Running the Pipeline
Execute the master runner script:
python3 run_full_pipeline.py
You’ll see output like this:
═══════════════════════════════════════════════════════════
EDL PIPELINE - FULL DATA REFRESH
═══════════════════════════════════════════════════════════
📦 PHASE 1: Core Data (Foundation)
────────────────────────────────────────────
▶ Running fetch_dhan_data.py...
✅ fetch_dhan_data.py (3.2s)
▶ Running fetch_fundamental_data.py...
✅ fetch_fundamental_data.py (45.8s)
▶ Downloading NSE Listing Dates...
✅ NSE Listing Dates downloaded.
📡 PHASE 2: Data Enrichment (Fetching)
────────────────────────────────────────────
▶ Running fetch_company_filings.py...
✅ fetch_company_filings.py (120.5s)
▶ Running fetch_new_announcements.py...
✅ fetch_new_announcements.py (35.2s)
...
📊 PHASE 2.5: OHLCV History (Smart Incremental )

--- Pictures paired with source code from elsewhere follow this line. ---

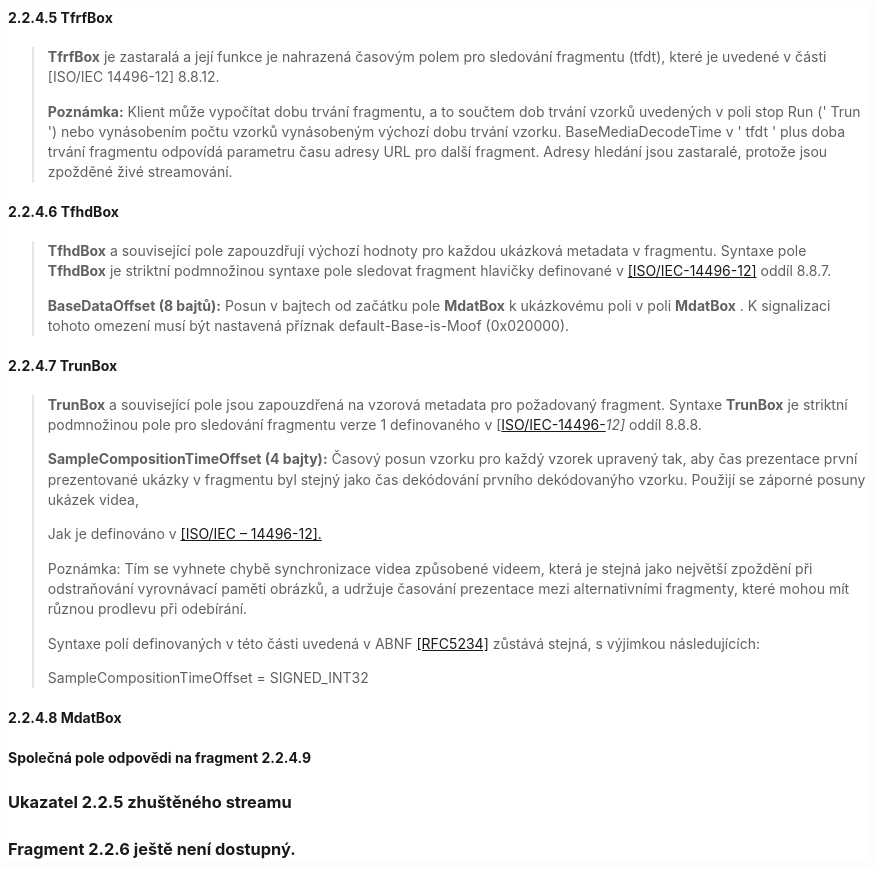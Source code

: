 #### <a name="2245-tfrfbox"></a>2.2.4.5 TfrfBox 

>   **TfrfBox** je zastaralá a její funkce je nahrazená časovým polem pro sledování fragmentu (tfdt), které je uvedené v části [ISO/IEC 14496-12] 8.8.12.
> 
>   **Poznámka:** Klient může vypočítat dobu trvání fragmentu, a to součtem dob trvání vzorků uvedených v poli stop Run (' Trun ') nebo vynásobením počtu vzorků vynásobeným výchozí dobu trvání vzorku. BaseMediaDecodeTime v ' tfdt ' plus doba trvání fragmentu odpovídá parametru času adresy URL pro další fragment. Adresy hledání jsou zastaralé, protože jsou zpožděné živé streamování.

#### <a name="2246-tfhdbox"></a>2.2.4.6 TfhdBox 

>   **TfhdBox** a související pole zapouzdřují výchozí hodnoty pro každou ukázková metadata v fragmentu. Syntaxe pole **TfhdBox** je striktní podmnožinou syntaxe pole sledovat fragment hlavičky definované v [[ISO/IEC-14496-12]](https://go.microsoft.com/fwlink/?LinkId=183695) oddíl 8.8.7.
> 
>   **BaseDataOffset (8 bajtů):** Posun v bajtech od začátku pole **MdatBox** k ukázkovému poli v poli **MdatBox** . K signalizaci tohoto omezení musí být nastavená příznak default-Base-is-Moof (0x020000).

#### <a name="2247-trunbox"></a>2.2.4.7 TrunBox 

>   **TrunBox** a související pole jsou zapouzdřená na vzorová metadata pro požadovaný fragment. Syntaxe **TrunBox** je striktní podmnožinou pole pro sledování fragmentu verze 1 definovaného v [[ISO/IEC-14496-](https://go.microsoft.com/fwlink/?LinkId=183695)*12]* oddíl 8.8.8.
> 
>   **SampleCompositionTimeOffset (4 bajty):** Časový posun vzorku pro každý vzorek upravený tak, aby čas prezentace první prezentované ukázky v fragmentu byl stejný jako čas dekódování prvního dekódovanýho vzorku. Použijí se záporné posuny ukázek videa,
> 
>   Jak je definováno v [[ISO/IEC – 14496-12].](https://go.microsoft.com/fwlink/?LinkId=183695)
> 
>   Poznámka: Tím se vyhnete chybě synchronizace videa způsobené videem, která je stejná jako největší zpoždění při odstraňování vyrovnávací paměti obrázků, a udržuje časování prezentace mezi alternativními fragmenty, které mohou mít různou prodlevu při odebírání.
> 
>   Syntaxe polí definovaných v této části uvedená v ABNF [[RFC5234]](https://go.microsoft.com/fwlink/?LinkId=123096) zůstává stejná, s výjimkou následujících:
> 
>   SampleCompositionTimeOffset = SIGNED_INT32

#### <a name="2248-mdatbox"></a>2.2.4.8 MdatBox 

#### <a name="2249-fragment-response-common-fields"></a>Společná pole odpovědi na fragment 2.2.4.9 

### <a name="225-sparse-stream-pointer"></a>Ukazatel 2.2.5 zhuštěného streamu 

### <a name="226-fragment-not-yet-available"></a>Fragment 2.2.6 ještě není dostupný. 


[image1]: ./media/media-services-fmp4-live-ingest-overview/media-services-image1.png
[image2]: ./media/media-services-fmp4-live-ingest-overview/media-services-image2.png
[image3]: ./media/media-services-fmp4-live-ingest-overview/media-services-image3.png
[image4]: ./media/media-services-fmp4-live-ingest-overview/media-services-image4.png
[image5]: ./media/media-services-fmp4-live-ingest-overview/media-services-image5.png
[image6]: ./media/media-services-fmp4-live-ingest-overview/media-services-image6.png
[image7]: ./media/media-services-fmp4-live-ingest-overview/media-services-image7.png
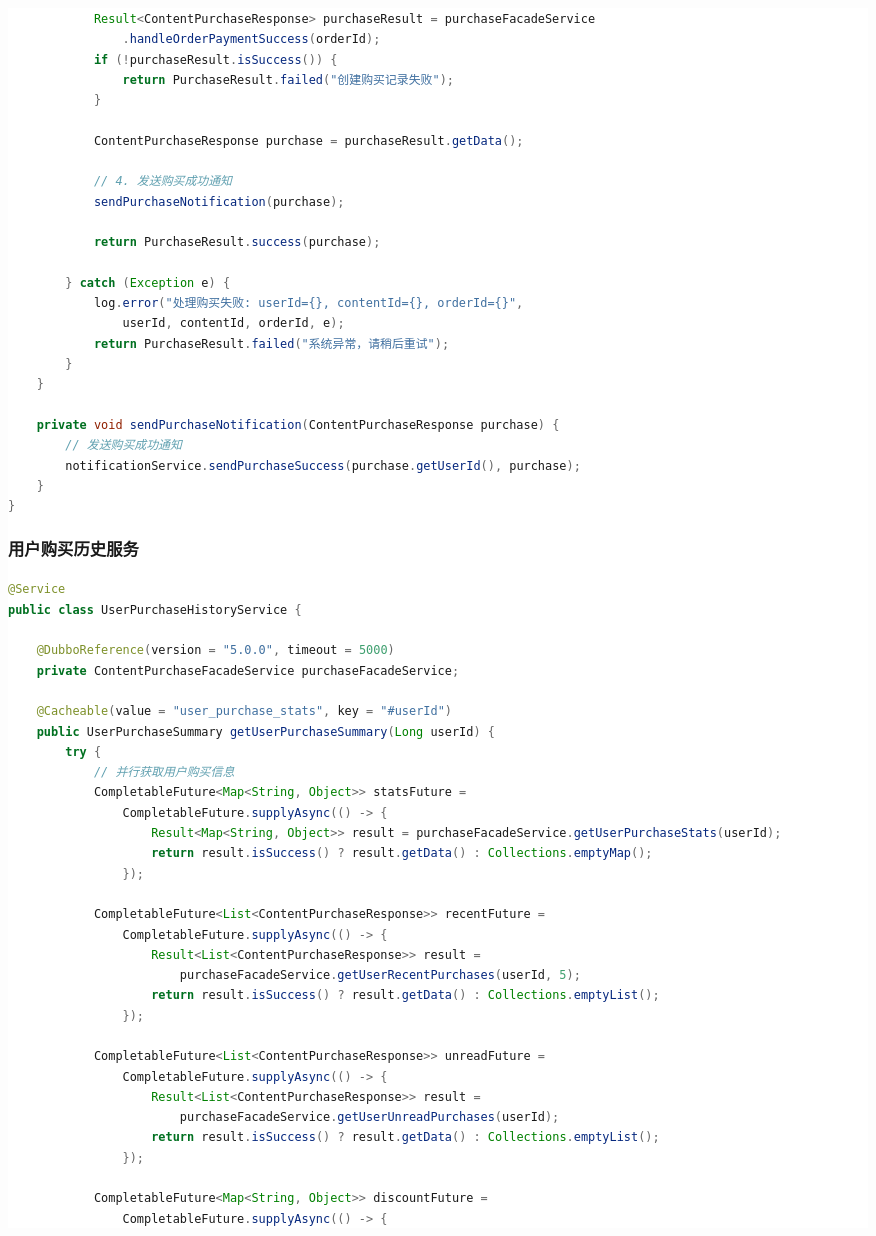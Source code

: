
 ```java
            Result<ContentPurchaseResponse> purchaseResult = purchaseFacadeService
                .handleOrderPaymentSuccess(orderId);
            if (!purchaseResult.isSuccess()) {
                return PurchaseResult.failed("创建购买记录失败");
            }
            
            ContentPurchaseResponse purchase = purchaseResult.getData();
            
            // 4. 发送购买成功通知
            sendPurchaseNotification(purchase);
            
            return PurchaseResult.success(purchase);
            
        } catch (Exception e) {
            log.error("处理购买失败: userId={}, contentId={}, orderId={}", 
                userId, contentId, orderId, e);
            return PurchaseResult.failed("系统异常，请稍后重试");
        }
    }
    
    private void sendPurchaseNotification(ContentPurchaseResponse purchase) {
        // 发送购买成功通知
        notificationService.sendPurchaseSuccess(purchase.getUserId(), purchase);
    }
}
```

### 用户购买历史服务
```java
@Service
public class UserPurchaseHistoryService {
    
    @DubboReference(version = "5.0.0", timeout = 5000)
    private ContentPurchaseFacadeService purchaseFacadeService;
    
    @Cacheable(value = "user_purchase_stats", key = "#userId")
    public UserPurchaseSummary getUserPurchaseSummary(Long userId) {
        try {
            // 并行获取用户购买信息
            CompletableFuture<Map<String, Object>> statsFuture = 
                CompletableFuture.supplyAsync(() -> {
                    Result<Map<String, Object>> result = purchaseFacadeService.getUserPurchaseStats(userId);
                    return result.isSuccess() ? result.getData() : Collections.emptyMap();
                });
            
            CompletableFuture<List<ContentPurchaseResponse>> recentFuture = 
                CompletableFuture.supplyAsync(() -> {
                    Result<List<ContentPurchaseResponse>> result = 
                        purchaseFacadeService.getUserRecentPurchases(userId, 5);
                    return result.isSuccess() ? result.getData() : Collections.emptyList();
                });
            
            CompletableFuture<List<ContentPurchaseResponse>> unreadFuture = 
                CompletableFuture.supplyAsync(() -> {
                    Result<List<ContentPurchaseResponse>> result = 
                        purchaseFacadeService.getUserUnreadPurchases(userId);
                    return result.isSuccess() ? result.getData() : Collections.emptyList();
                });
            
            CompletableFuture<Map<String, Object>> discountFuture = 
                CompletableFuture.supplyAsync(() -> {
```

────────────────────────────────────────────
▶ Running fetch_all_ohlcv.py...
✅ fetch_all_ohlcv.py (180.3s) # First run: ~30 min, subsequent: ~2-5 min
🔬 PHASE 3: Base Analysis (Building Master JSON )
────────────────────────────────────────────
▶ Running bulk_market_analyzer.py...
✅ bulk_market_analyzer.py (8.1s)
✨ PHASE 4: Enrichment (Injecting into Master JSON )
────────────────────────────────────────────
▶ Running advanced_metrics_processor.py...
✅ advanced_metrics_processor.py (12.5s)
▶ Running process_earnings_performance.py...
✅ process_earnings_performance.py (5.2s)
▶ Running enrich_fno_data.py...
✅ enrich_fno_data.py (2.1s)
▶ Running process_market_breadth.py...
✅ process_market_breadth.py (4.3s)
▶ Running add_corporate_events.py...
✅ add_corporate_events.py (6.8s)
📦 PHASE 5: Compression (.json → .json.gz )
────────────────────────────────────────────
📦 Compressed: 68.5 MB → 9.2 MB (87% reduction )
🧹 CLEANUP: Removing intermediate files...
────────────────────────────────────────────
🗑️ Cleaned: 13 files + 2 dirs (58.3 MB freed )
═══════════════════════════════════════════════════════════
PIPELINE COMPLETE
═══════════════════════════════════════════════════════════
Total Time: 245.3s (4.1 min )
Successful: 18/18
Failed: 0/18
📄 Output: all_stocks_fundamental_analysis.json.gz (9.2 MB )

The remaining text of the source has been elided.